Data Cleaning and Preparation
Lesson 4: Data Cleaning and Preparation
Once we understand the dataset structure, the next step is to clean and prepare the data so it can be used reliably for analysis. Real-world sales data often contains missing values and incorrect data types, which can lead to wrong results if not handled properly.
The first part of data cleaning focuses on handling missing values. In this project, some address-related columns contain missing entries.

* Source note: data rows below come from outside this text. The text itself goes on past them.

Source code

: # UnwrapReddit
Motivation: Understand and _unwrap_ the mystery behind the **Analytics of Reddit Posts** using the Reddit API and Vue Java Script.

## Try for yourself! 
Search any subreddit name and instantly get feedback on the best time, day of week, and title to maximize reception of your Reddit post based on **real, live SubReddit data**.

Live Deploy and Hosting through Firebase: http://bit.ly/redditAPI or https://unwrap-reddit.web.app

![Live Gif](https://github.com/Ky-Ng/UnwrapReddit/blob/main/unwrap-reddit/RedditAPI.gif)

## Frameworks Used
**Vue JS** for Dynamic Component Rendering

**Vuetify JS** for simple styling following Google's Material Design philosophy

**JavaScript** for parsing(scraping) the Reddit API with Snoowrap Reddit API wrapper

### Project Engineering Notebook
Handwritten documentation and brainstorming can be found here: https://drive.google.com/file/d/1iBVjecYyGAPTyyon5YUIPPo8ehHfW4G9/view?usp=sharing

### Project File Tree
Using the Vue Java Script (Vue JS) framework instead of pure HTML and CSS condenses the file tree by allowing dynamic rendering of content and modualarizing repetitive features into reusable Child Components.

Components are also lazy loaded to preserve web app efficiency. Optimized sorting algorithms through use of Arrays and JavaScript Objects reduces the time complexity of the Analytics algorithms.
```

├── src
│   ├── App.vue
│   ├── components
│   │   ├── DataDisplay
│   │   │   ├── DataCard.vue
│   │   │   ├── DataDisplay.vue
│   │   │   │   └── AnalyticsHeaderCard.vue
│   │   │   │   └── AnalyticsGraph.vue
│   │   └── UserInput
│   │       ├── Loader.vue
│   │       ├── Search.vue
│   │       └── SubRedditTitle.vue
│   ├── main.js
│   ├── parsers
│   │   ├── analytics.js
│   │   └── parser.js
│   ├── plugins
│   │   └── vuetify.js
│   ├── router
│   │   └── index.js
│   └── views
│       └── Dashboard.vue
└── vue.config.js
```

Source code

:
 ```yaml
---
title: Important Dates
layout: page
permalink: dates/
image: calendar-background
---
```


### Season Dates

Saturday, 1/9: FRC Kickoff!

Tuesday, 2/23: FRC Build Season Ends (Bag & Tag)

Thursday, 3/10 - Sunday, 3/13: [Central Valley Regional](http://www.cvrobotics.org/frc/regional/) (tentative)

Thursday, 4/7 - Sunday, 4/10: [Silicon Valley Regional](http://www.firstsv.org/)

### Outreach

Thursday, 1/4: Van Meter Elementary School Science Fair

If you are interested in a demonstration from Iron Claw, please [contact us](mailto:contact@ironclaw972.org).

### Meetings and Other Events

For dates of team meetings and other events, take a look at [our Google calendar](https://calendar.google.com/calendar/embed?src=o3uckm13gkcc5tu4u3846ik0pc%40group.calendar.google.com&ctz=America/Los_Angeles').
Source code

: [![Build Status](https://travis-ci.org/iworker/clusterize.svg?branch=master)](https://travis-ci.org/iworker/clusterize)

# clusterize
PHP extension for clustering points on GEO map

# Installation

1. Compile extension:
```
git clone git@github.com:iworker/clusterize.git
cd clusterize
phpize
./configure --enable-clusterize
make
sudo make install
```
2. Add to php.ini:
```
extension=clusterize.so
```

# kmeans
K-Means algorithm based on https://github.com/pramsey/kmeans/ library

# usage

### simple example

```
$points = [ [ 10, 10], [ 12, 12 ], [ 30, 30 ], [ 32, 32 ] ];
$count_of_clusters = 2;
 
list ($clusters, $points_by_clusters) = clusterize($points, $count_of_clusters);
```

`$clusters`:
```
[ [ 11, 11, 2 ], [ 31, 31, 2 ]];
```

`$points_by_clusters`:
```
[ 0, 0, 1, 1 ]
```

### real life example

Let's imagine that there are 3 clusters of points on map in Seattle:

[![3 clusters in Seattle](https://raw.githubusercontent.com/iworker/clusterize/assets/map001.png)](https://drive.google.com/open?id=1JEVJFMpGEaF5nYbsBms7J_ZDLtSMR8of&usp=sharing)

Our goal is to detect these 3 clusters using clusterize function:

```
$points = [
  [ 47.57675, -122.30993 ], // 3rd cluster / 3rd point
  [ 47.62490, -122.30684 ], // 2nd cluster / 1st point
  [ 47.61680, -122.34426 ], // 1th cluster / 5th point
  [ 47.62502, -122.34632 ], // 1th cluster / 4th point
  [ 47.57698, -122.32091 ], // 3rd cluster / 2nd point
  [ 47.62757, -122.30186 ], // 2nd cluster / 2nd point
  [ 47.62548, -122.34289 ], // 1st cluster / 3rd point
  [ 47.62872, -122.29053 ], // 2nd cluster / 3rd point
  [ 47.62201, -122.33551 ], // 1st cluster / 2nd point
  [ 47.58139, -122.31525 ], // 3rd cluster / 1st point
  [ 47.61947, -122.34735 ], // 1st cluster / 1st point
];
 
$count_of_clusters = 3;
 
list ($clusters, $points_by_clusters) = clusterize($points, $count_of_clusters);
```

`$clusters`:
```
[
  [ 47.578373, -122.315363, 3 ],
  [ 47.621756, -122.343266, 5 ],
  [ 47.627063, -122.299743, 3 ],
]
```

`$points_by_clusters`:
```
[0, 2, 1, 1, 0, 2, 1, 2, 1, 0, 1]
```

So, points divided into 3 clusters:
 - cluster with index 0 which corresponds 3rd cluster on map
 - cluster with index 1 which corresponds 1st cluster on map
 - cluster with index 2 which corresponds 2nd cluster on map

Instead of removing rows, we fill these missing values with meaningful defaults to keep the dataset complete.
Code to handle missing values:
# Fill ADDRESSLINE2 with empty string
df['ADDRESSLINE2'] = df['ADDRESSLINE2'].fillna('')
# Fill STATE with 'Unknown'
df['STATE'] = df['STATE'].fillna('Unknown')
# Fill POSTALCODE with '00000'
df['POSTALCODE'] = df['POSTALCODE'].fillna('00000')
# Fill TERRITORY with 'Not Assigned'
df['TERRITORY'] = df['TERRITORY'].fillna('Not Assigned')
Next, we convert important columns to the correct data types. Dates are converted to datetime format, and numeric columns are converted to numeric types. This step is essential for performing calculations, grouping, and time-based analysis.
Code to convert data types:
df['ORDERDATE'] = pd.to_datetime(df['ORDERDATE'], errors='coerce')
df['SALES'] = pd.to_numeric(df['SALES'], errors='coerce')
df['QUANTITYORDERED'] = pd.to_numeric(df['QUANTITYORDERED'], errors='coerce')
df['PRICEEACH'] = pd.to_numeric(df['PRICEEACH'], errors='coerce')
df['MSRP'] = pd.to_numeric(df['MSRP'], errors='coerce')
After cleaning and conversion, the dataset becomes consistent and analysis-ready. This prepared data will now be used for grouping, aggregation, and exploratory analysis in the next lesson.